Les droits fixés par voie d’arrêté interministériel à percevoir par le Trésor public pour la délivrance de ce visa s’élève à 653 USD, non compris frais de dépôt du dossier.

b) Une carte de résident :

La carte de résident est octroyée à un étranger qui séjourne en République démocratique du Congo pour une durée supérieure à six mois. Elle a une durée de validité maximum de deux ans à compter du jour de sa délivrance. Elle peut être prorogée ou renouvelée.

Les droits fixés par voie d’arrêté interministériel perçus par le Trésor public sont de 250 USD pour la première catégorie, 200 USD pour la deuxième catégorie et 300 USD pour la troisième catégorie. Les frais de dépôt du dossier ne sont pas compris.

III.   LES LIMITES A L’ACCÈS À L’EMPLOI PAR LES ÉTRANGERS

Dans le cadre de la protection de la main d’œuvre locale, les textes de lois déterminent la liste des emplois interdits aux étrangers et fixent les pourcentages maxima autorisés des travailleurs étrangers au sein des entreprises. 

L’Arrêté départemental n°86/001 du 31 mars 1986 en son annexe détermine la liste des emplois interdits aux étrangers.

L’Arrêté ministériel n°12/CAB.MIN/TPS/112/2005 du 26 octobre 2005 fixe une limitation par des pourcentages maxima des travailleurs étrangers par catégorie et par type d’activité.

Ces pourcentages sont fixés par rapport à l’effectif global de l’entreprise, et des dérogations peuvent être obtenues auprès du Ministre du Travail et de la prévoyance sociale sans dépasser 50% des maxima autorisés.

IV. RÉGIME FISCAL APPLICABLE AUX TRAVAILLEURS ÉTRANGERS

L’Ordonnance-Loi n°69/007 du 10 février 1969 telle que modifiée et complétée à ce jour prévoit un impôt assis sur le montant des rémunérations payées par chaque employeur à son personnel expatrié. Le taux de cet impôt est fixé à 25% du montant brut des rémunérations.

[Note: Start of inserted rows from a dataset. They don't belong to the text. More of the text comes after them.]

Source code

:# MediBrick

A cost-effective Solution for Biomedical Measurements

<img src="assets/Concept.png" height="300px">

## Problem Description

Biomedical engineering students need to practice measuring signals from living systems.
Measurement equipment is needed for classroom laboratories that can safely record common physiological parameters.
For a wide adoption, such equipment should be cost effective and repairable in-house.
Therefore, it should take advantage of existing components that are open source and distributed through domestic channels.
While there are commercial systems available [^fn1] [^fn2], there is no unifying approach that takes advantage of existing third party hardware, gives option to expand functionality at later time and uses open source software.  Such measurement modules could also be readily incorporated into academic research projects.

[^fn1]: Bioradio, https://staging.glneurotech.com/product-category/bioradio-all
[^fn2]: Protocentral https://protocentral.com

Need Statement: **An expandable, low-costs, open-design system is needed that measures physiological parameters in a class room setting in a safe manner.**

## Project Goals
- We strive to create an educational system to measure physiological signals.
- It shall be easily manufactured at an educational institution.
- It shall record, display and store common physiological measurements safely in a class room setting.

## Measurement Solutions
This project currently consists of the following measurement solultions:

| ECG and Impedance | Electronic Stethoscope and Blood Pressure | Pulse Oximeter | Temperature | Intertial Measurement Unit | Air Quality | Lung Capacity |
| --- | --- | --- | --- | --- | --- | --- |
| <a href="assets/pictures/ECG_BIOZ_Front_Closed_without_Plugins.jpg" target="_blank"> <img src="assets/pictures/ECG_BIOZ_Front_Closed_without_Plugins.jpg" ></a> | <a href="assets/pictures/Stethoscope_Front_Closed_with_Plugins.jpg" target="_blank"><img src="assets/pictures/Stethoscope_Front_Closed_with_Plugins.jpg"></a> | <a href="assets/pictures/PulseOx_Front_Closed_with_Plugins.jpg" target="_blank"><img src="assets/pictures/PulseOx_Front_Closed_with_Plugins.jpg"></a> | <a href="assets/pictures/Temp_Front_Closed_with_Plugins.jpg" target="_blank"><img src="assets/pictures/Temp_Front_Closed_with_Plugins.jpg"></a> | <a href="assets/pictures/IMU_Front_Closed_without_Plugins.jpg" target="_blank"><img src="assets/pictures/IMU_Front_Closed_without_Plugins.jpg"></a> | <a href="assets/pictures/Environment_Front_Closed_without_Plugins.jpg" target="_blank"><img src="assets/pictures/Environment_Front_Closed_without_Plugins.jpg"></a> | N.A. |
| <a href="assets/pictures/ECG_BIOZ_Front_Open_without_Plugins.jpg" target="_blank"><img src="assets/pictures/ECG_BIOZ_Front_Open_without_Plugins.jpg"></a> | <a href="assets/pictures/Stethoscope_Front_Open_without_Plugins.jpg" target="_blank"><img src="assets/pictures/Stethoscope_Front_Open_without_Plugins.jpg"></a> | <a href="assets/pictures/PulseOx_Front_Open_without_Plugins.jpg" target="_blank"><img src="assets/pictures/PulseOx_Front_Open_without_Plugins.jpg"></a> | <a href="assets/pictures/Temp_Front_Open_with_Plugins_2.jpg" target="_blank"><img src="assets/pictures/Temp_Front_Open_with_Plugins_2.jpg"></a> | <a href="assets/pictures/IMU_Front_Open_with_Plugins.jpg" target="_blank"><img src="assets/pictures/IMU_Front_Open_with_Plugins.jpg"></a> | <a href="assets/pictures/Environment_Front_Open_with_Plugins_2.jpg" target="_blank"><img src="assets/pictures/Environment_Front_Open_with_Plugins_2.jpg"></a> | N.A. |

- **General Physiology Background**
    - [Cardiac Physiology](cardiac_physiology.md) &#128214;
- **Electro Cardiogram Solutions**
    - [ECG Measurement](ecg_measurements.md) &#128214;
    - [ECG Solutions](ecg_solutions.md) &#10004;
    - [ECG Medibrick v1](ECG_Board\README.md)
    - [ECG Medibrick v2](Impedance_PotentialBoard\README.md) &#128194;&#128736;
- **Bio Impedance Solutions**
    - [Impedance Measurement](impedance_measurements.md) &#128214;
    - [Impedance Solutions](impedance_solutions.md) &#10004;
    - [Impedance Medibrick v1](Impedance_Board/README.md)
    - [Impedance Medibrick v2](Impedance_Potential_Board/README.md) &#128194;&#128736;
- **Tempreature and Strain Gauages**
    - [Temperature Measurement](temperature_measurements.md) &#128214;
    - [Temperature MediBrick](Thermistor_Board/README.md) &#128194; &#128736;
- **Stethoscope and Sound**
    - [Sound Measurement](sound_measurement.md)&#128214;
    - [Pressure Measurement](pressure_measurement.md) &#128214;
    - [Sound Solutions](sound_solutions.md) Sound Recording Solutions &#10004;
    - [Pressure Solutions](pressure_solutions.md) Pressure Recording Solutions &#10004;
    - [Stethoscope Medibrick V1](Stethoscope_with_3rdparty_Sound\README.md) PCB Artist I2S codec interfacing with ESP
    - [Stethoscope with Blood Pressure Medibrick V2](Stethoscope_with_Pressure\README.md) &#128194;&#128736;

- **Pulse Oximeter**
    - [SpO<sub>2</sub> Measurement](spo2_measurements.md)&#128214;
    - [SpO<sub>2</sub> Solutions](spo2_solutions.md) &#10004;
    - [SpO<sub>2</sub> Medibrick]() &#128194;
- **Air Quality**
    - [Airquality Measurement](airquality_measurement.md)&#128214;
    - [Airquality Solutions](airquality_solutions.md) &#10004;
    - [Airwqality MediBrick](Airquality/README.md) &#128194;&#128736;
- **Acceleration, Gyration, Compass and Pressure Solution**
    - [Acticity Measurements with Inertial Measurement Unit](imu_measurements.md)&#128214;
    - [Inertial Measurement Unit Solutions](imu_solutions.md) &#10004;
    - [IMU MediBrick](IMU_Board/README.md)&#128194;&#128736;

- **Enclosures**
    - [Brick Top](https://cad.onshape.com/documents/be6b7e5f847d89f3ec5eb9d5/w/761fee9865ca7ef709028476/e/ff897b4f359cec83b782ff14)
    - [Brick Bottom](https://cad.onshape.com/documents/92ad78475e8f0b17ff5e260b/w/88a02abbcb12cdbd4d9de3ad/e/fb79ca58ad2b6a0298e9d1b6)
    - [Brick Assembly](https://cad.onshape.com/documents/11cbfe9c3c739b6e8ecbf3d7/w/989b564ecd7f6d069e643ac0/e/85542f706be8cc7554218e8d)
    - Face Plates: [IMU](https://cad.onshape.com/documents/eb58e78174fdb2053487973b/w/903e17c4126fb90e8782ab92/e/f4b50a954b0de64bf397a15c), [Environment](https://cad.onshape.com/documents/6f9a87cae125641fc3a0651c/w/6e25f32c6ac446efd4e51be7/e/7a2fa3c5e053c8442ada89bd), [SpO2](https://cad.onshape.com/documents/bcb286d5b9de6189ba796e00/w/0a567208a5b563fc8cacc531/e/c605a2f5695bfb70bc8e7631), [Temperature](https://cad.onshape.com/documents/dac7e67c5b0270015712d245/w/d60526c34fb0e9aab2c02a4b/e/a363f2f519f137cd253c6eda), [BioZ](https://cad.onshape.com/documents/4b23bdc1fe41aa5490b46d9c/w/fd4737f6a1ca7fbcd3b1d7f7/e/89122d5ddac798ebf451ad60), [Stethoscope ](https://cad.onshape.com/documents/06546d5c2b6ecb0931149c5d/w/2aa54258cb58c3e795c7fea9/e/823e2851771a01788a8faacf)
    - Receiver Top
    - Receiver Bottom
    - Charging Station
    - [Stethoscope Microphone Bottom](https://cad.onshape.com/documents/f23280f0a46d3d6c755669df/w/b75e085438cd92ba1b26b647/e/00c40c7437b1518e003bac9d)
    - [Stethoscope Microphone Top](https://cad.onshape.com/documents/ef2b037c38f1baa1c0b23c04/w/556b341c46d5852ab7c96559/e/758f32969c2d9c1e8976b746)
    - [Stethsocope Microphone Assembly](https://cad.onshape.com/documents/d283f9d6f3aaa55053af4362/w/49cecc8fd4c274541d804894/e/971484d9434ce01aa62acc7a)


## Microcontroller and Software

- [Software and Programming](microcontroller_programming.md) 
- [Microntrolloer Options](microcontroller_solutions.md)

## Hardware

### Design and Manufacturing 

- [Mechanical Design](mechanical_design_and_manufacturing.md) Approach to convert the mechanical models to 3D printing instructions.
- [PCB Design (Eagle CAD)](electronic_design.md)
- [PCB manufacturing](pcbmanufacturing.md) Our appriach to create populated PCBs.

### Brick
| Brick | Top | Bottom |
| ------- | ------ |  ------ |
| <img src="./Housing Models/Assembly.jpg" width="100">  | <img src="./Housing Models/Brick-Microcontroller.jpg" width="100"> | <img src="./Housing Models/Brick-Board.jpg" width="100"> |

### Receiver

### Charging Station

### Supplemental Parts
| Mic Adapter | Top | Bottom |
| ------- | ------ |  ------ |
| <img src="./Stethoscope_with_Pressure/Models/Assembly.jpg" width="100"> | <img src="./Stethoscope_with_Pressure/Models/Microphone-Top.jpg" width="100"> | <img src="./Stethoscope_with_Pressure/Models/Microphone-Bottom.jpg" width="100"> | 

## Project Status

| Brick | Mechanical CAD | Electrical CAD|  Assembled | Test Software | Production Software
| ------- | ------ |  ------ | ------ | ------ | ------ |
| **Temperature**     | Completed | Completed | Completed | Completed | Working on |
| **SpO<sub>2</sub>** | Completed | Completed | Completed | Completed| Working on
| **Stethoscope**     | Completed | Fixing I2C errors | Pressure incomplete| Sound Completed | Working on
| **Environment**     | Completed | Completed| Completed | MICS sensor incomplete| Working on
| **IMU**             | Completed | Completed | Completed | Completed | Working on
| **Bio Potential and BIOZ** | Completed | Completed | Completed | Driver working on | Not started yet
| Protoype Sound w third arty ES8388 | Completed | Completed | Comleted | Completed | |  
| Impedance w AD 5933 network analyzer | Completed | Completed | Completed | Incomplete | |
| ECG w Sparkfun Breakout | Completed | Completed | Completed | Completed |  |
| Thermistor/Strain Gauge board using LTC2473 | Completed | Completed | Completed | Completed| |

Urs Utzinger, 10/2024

Pour le personnel expatrié, la base minimum d'imposition ne peut être inférieure au salaire minimum interprofessionnel garanti appliqué dans le pays d'origine du travailleur concerné.

Il convient aussi de noter qu’il existe un régime d’assimilation fiscale, sous réserve de réciprocité des travailleurs salariés des pays limitrophes de la RDC. En effet, ces derniers ne sont pas assujettis au paiement de l’impôt exceptionnel sur les rémunérations des expatriés (IERE) mais sont soumis au barème fiscal progressif applicable aux travailleurs congolais.

Dans l’optique d’un encadrement efficace de l’emploi des étrangers en RDC, nos recommandations sont les suivantes :

-   identifier les secteurs nécessitant l’expertise d’une main d’œuvre étrangère et créer des programmes spécifiques d’immigration professionnelle pour ces secteurs ;

-   établir une égalité de traitement salarial entre travailleurs étrangers et nationaux : à qualifications égales, les rémunérations des travailleurs étrangers doivent être identiques à celles des nationaux ;

-   favoriser la mobilité professionnelle des ressortissants des États-parties au Traité Ohada en assouplissant les conditions d’accès à l’emploi dans ces États par leurs ressortissants.